Dive Brief:
- After Hain Celestial has been the focus of food and beverage industry takeover speculation for more than a year, it now appears Nestle may be exploring an acquisition, according to Bloomberg.
- A deal could be in both parties’ best interest, given their recent financial performance. Hain’s profit shrunk from $165 million in 2015 to $47 million in 2016 before rebounding somewhat to $67 million this year, according to company reports. Nestle, which released its third quarter earnings a month ago, said it could be facing its slowest sales growth in at least two decades.
- The report said that other U.S. based food manufacturers and buyout firms are considering a Hain purchase right now, but no decisions have been made — and the natural and organic manufacturer could still refuse any sale. Hain Celestial stock rose as much as 11% Monday after the rumors were reported, which values the company at more than $4.2 billion.
Dive Insight:
Like many of its peers, Nestle is struggling with changing consumer tastes and preferences toward healthier, organic and more natural brands. It has done its best to respond, but so far those efforts have failed to yield meaningful results.
Nestle has been under pressure from activist investor Daniel Loeb to streamline corporate operations and focus on growth ever since Loeb's Third Point hedge fund bought a $3.5 billion stake in the company in June. Third Point has outlined several changes Nestle could make to improve margins, innovate around the core business and sell non-core assets, which could involve divesting its North America confectionery and frozen foods businesses.

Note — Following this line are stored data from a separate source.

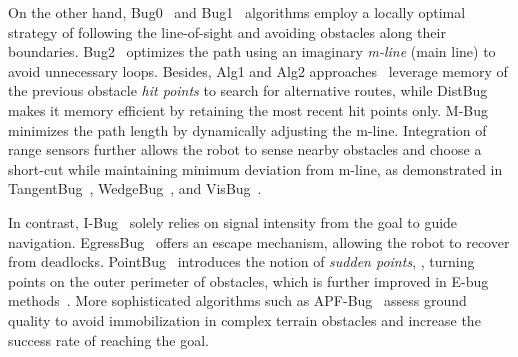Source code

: 


On the other hand, Bug0~\cite{lumelsky1986dynamic} and Bug1~\cite{lumelsky1987path} algorithms employ a locally optimal strategy of following the line-of-sight and avoiding obstacles along their boundaries. Bug2~\cite{lumelsky1987path} optimizes the path using an imaginary \emph{m-line} (main line) to avoid unnecessary loops. Besides, Alg1 and Alg2 approaches~\cite{sankaranarayanan1990new} leverage memory of the previous obstacle \emph{hit points} to search for alternative routes, while DistBug~\cite{kamon1997sensory} makes it memory efficient by retaining the most recent hit points only. M-Bug~\cite{mohsen2019new} minimizes the path length by dynamically adjusting the {m-line}. Integration of range sensors further allows the robot to sense nearby obstacles and choose a short-cut while maintaining minimum deviation from m-line, as demonstrated in TangentBug~\cite{kamon1996new}, WedgeBug~\cite{laubach1999autonomous}, and VisBug~\cite{lumelsky1990incorporating}.





In contrast, I-Bug~\cite{taylor2009bug} solely relies on signal intensity from the goal to guide navigation. EgressBug~\cite{guruprasad2012egressbug} offers an escape mechanism, allowing the robot to recover from deadlocks. PointBug~\cite{buniyamin2011simple} introduces the notion of \emph{sudden points}, \ie, turning points on the outer perimeter of obstacles, which is further improved in E-bug methods~\cite{Meddah2015ebug,mistri2022automated}. More sophisticated algorithms such as APF-Bug~\cite{wyrkabkiewicz2020local} assess ground quality to avoid immobilization in complex terrain obstacles and increase the success rate of reaching the goal.

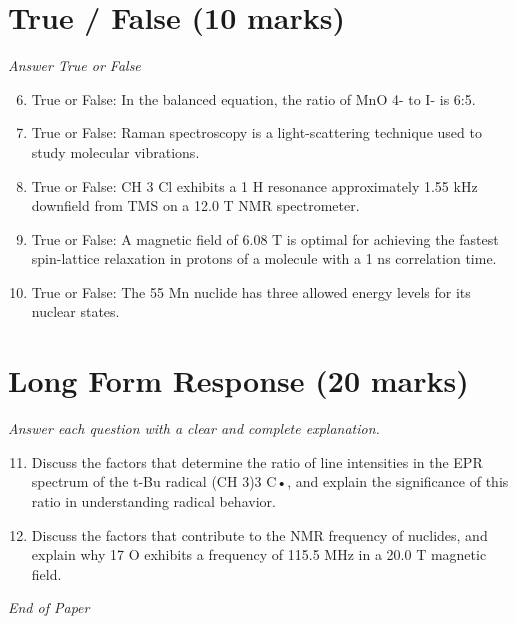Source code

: \documentclass[12pt]{article}
\begin{document}
\section*{True / False (10 marks)}
\textit{Answer True or False}
\begin{enumerate}[label=\arabic*.]
\setcounter{enumi}{5}
\item True or False: In the balanced equation, the ratio of MnO 4- to I- is 6:5.
\item True or False: Raman spectroscopy is a light-scattering technique used to study molecular vibrations.
\item True or False: CH 3 Cl exhibits a 1 H resonance approximately 1.55 kHz downfield from TMS on a 12.0 T NMR spectrometer.
\item True or False: A magnetic field of 6.08 T is optimal for achieving the fastest spin-lattice relaxation in protons of a molecule with a 1 ns correlation time.
\item True or False: The 55 Mn nuclide has three allowed energy levels for its nuclear states.
\end{enumerate}

\section*{Long Form Response (20 marks)}
\textit{Answer each question with a clear and complete explanation.}
\begin{enumerate}[label=\arabic*.]
\setcounter{enumi}{10}
\item Discuss the factors that determine the ratio of line intensities in the EPR spectrum of the t-Bu radical (CH 3)3 C•, and explain the significance of this ratio in understanding radical behavior.
\item Discuss the factors that contribute to the NMR frequency of nuclides, and explain why 17 O exhibits a frequency of 115.5 MHz in a 20.0 T magnetic field.
\end{enumerate}

\vfill
\noindent\textit{End of Paper}
\end{document}
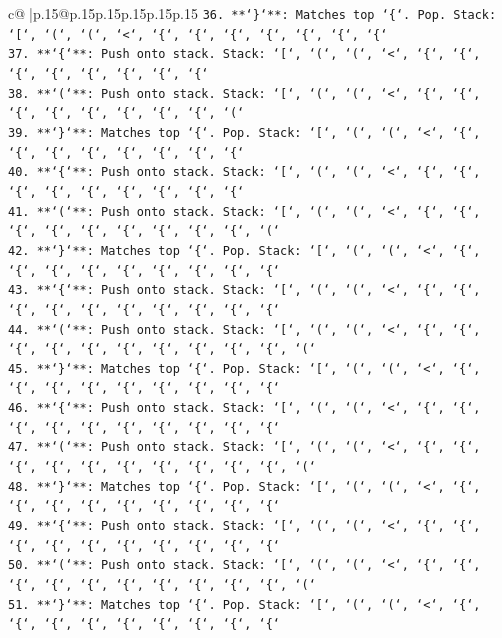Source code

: \documentclass{article}
\begin{document}
{\begin{supertabular}{c@{$\;$}|p{.15\linewidth}@{}p{.15\linewidth}p{.15\linewidth}p{.15\linewidth}p{.15\linewidth}p{.15\linewidth}}
{{{\texttt{36. **`\}`**: Matches top `\{`. Pop. Stack: `{[}`, `(`, `(`, `<`, `\{`, `\{`, `\{`, `\{`, `\{`, `\{`, `\{`} \\
\texttt{37. **`\{`**: Push onto stack. Stack: `{[}`, `(`, `(`, `<`, `\{`, `\{`, `\{`, `\{`, `\{`, `\{`, `\{`, `\{`} \\
\texttt{38. **`(`**: Push onto stack. Stack: `{[}`, `(`, `(`, `<`, `\{`, `\{`, `\{`, `\{`, `\{`, `\{`, `\{`, `\{`, `(`} \\
\texttt{39. **`\}`**: Matches top `\{`. Pop. Stack: `{[}`, `(`, `(`, `<`, `\{`, `\{`, `\{`, `\{`, `\{`, `\{`, `\{`, `\{`} \\
\texttt{40. **`\{`**: Push onto stack. Stack: `{[}`, `(`, `(`, `<`, `\{`, `\{`, `\{`, `\{`, `\{`, `\{`, `\{`, `\{`, `\{`} \\
\texttt{41. **`(`**: Push onto stack. Stack: `{[}`, `(`, `(`, `<`, `\{`, `\{`, `\{`, `\{`, `\{`, `\{`, `\{`, `\{`, `\{`, `(`} \\
\texttt{42. **`\}`**: Matches top `\{`. Pop. Stack: `{[}`, `(`, `(`, `<`, `\{`, `\{`, `\{`, `\{`, `\{`, `\{`, `\{`, `\{`, `\{`} \\
\texttt{43. **`\{`**: Push onto stack. Stack: `{[}`, `(`, `(`, `<`, `\{`, `\{`, `\{`, `\{`, `\{`, `\{`, `\{`, `\{`, `\{`, `\{`} \\
\texttt{44. **`(`**: Push onto stack. Stack: `{[}`, `(`, `(`, `<`, `\{`, `\{`, `\{`, `\{`, `\{`, `\{`, `\{`, `\{`, `\{`, `\{`, `(`} \\
\texttt{45. **`\}`**: Matches top `\{`. Pop. Stack: `{[}`, `(`, `(`, `<`, `\{`, `\{`, `\{`, `\{`, `\{`, `\{`, `\{`, `\{`, `\{`} \\
\texttt{46. **`\{`**: Push onto stack. Stack: `{[}`, `(`, `(`, `<`, `\{`, `\{`, `\{`, `\{`, `\{`, `\{`, `\{`, `\{`, `\{`, `\{`} \\
\texttt{47. **`(`**: Push onto stack. Stack: `{[}`, `(`, `(`, `<`, `\{`, `\{`, `\{`, `\{`, `\{`, `\{`, `\{`, `\{`, `\{`, `\{`, `(`} \\
\texttt{48. **`\}`**: Matches top `\{`. Pop. Stack: `{[}`, `(`, `(`, `<`, `\{`, `\{`, `\{`, `\{`, `\{`, `\{`, `\{`, `\{`, `\{`} \\
\texttt{49. **`\{`**: Push onto stack. Stack: `{[}`, `(`, `(`, `<`, `\{`, `\{`, `\{`, `\{`, `\{`, `\{`, `\{`, `\{`, `\{`, `\{`} \\
\texttt{50. **`(`**: Push onto stack. Stack: `{[}`, `(`, `(`, `<`, `\{`, `\{`, `\{`, `\{`, `\{`, `\{`, `\{`, `\{`, `\{`, `\{`, `(`} \\
\texttt{51. **`\}`**: Matches top `\{`. Pop. Stack: `{[}`, `(`, `(`, `<`, `\{`, `\{`, `\{`, `\{`, `\{`, `\{`, `\{`, `\{`, `\{`} \\
}}}
\end{supertabular}}
\end{document}
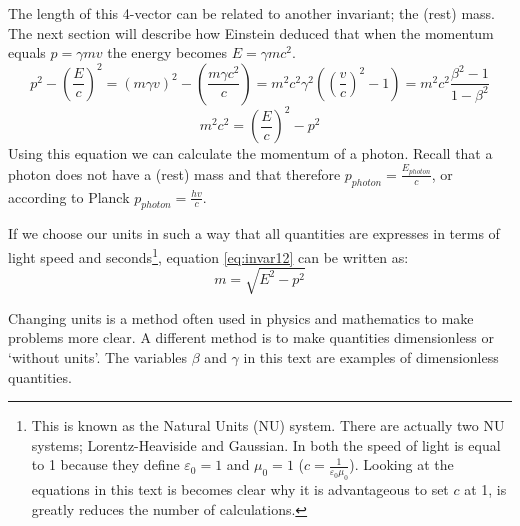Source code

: \documentclass[12pt,a4paper]{article}
\numberwithin{equation}{section}
\numberwithin{figure}{section}
\numberwithin{table}{section}
\begin{document}
The length of this 4-vector can be related to another invariant; the (rest) mass. The next section will describe how Einstein deduced that when the momentum equals $p=\gamma mv$ the energy becomes $E=\gamma m c^2$. 
\begin{equation}\label{eq:invar11}
p^2-\left( \frac{E}{c}\right)^2 =(m \gamma v)^2 -\left(\frac{m \gamma c^2}{c} \right) = m^2 c^2 \gamma^2 \left( \left( \frac{v}{c}\right)^2 -1 \right) = 	m^2 c^2 \frac{\beta^2 -1 }{1-\beta^2}
\end{equation}
\begin{equation}\label{eq:invar12}
m^2 c^2 =\left( \frac{E}{c} \right)^2 - p^2
\end{equation}
Using this equation we can calculate the momentum of a photon. Recall that a photon does not have a (rest) mass and that therefore $p_{{photon}}=\frac{E_{{photon}}}{c}$, or according to Planck $p_{photon}=\frac{hv}{c}$.

If we choose our units in such a way that all quantities are expresses in terms of light speed and seconds\footnote{This is known as the Natural Units (NU) system. There are actually two NU systems; Lorentz-Heaviside and Gaussian. In both the speed of light is equal to 1 because they define $\varepsilon_0=1$ and $\mu_0=1$ ($c=\frac{1}{\varepsilon_0 \mu_0}$). Looking at the equations in this text is becomes clear why it is advantageous to set $c$ at 1, is greatly reduces the number of calculations.}, equation \ref{eq:invar12} can be written as:
\begin{equation}\label{eq:invar13}
m=\sqrt{E^2-p^2}
\end{equation}

Changing units is a method often used in physics and mathematics to make problems more clear. A different method is to make quantities dimensionless or `without units'. The variables $\beta$ and $\gamma$ in this text are examples of dimensionless quantities.
\end{document}
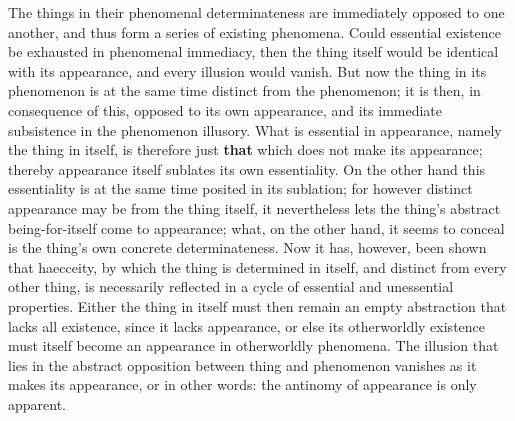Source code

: \documentclass[12pt,a4paper,openany]{book}
\newcommand{\opage}[1]{\marginnote{\footnotesize\textit{[#1]}}}
\begin{document}
The things in their phenomenal determinateness are immediately
opposed to one another, and thus form a series
of existing phenomena. Could essential existence
be exhausted in phenomenal immediacy, then
the thing itself would be identical with its appearance, and
every illusion would vanish. But now the thing in its
phenomenon is at the same time distinct from the phenomenon; it is
then, in consequence of this, opposed to its own appearance, and
its immediate subsistence in the phenomenon illusory.
What is essential in appearance, namely the thing in itself,
is therefore just \textbf{that} which does not make its appearance; thereby
appearance itself sublates its own essentiality.
On the other hand this essentiality is at the same time
posited in its sublation; for however distinct appearance
may be from the thing itself, it nevertheless lets the thing's
abstract being-for-itself come to appearance; what, on the other hand,
it seems to conceal is the thing's own concrete determinateness.
Now it has, however, been shown that haecceity,
by which the thing is determined in itself, and distinct from every
other thing, is necessarily reflected in a cycle
of essential and unessential properties. Either
\setcounter{footnote}{0}%
\opage{176}the thing in itself must then remain an empty abstraction that lacks
all existence, since it lacks appearance,
or else its otherworldly existence must itself become an
appearance in otherworldly phenomena. The illusion that
lies in the abstract opposition between thing and
phenomenon vanishes as it makes its appearance, or
in other words: the antinomy of appearance is only apparent.
\end{document}
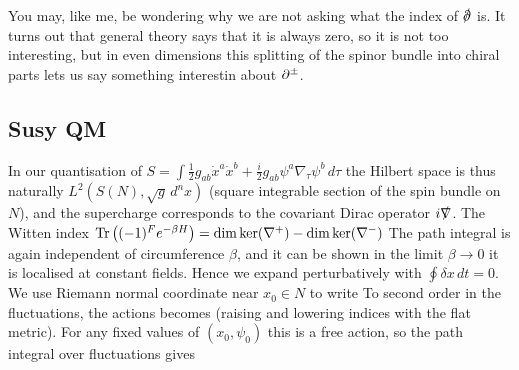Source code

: \documentclass{article}
\begin{document}
\begin{remark}
	You may, like me, be wondering why we are not asking what the index of $\slashed{\del}$ is. It turns out that general theory says that it is always zero, so it is not too interesting, but in even dimensions this splitting of the spinor bundle into chiral parts lets us say something interestin about $\partial^\pm$. 
\end{remark}

\subsection{Susy QM}
In our quantisation of $S = \int \frac{1}{2} g_{ab} \dot{x}^a \dot{x}^b + \frac{i}{2} g_{ab} \psi^a \nabla_\tau \psi^b \, d\tau$
the Hilbert space is thus naturally $L^2(S(N),\sqrt{g} \, d^n x)$ (square integrable section of the spin bundle on $N$), and the supercharge 
corresponds to the covariant Dirac operator $i \slashed{\nabla}$. The Witten index $\operatorname{Tr} \left( (-1)^F e^{-\beta H} \right) = \dim \ker (\nabla^+) - \dim \ker (\nabla^-)$
The path integral is again independent of circumference $\beta$, and it can be shown in the limit $\beta \to 0$ it is localised at constant fields. Hence we expand perturbatively
with $\oint \delta x \, dt = 0$. We use Riemann normal coordinate near $x_0 \in N$ to write 
To second order in the fluctuations, the actions becomes 
(raising and lowering indices with the flat metric). For any fixed values of $(x_0,\psi_0)$ this is a free action, so the path integral over fluctuations gives 
\end{document}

Since CEO Mark Schneider took Nestle's helm in January, the company has taken baby steps to update its brand portfolio. It bought plant-based food maker Sweet Earth, took a majority stake in the Blue Bottle coffee chain, and became the main investor in the $77 million round of new funding in Freshly, a provider of direct-to-consumer ready meals. Earlier this month, Nestle agreed to purchase Chameleon Cold-Brew, an organic, fair-trade manufacturer of ready-to-drink coffee and coffee concentrate products.
But closing in on a deal with Hain Celestial could be the big move Nestle needs to move the needle and hold Loeb at bay. Hain’s size and scale — it recorded sales of nearly $2.9 billion in its latest fiscal year — could help bolster Nestle’s top line. Some of Hain’s high-growth, on-trend “healthy” brands could nicely complement Nestle’s existing product portfolio too. Better-for-you baby brands Earth’s Best and Ella’s Kitchen would be a good fit for Nestle’s iconic Gerber’s brand. Dream plant-based beverage brands could join Nestle’s dairy lineup, which includes Carnation and Coffee-Mate.
Other large food manufacturers rumored to be eyeing the company for acquisition could include General Mills, Kellogg, Danone, Mondelez, Coca-Cola and PepsiCo. General Mills has proven its interest in better-for-you products in recent years, whether through acquisitions like Annie's or startup investments through its 301 INC platform. Kellogg could make a pitch since Hain could have synergies with its Kashi brand. Hain could fit well into Mondelez’s growth strategy, which bought better-for-you company Enjoy Life Foods in 2015 and now aims to generate half of total revenue from better-for-you products in the next five years.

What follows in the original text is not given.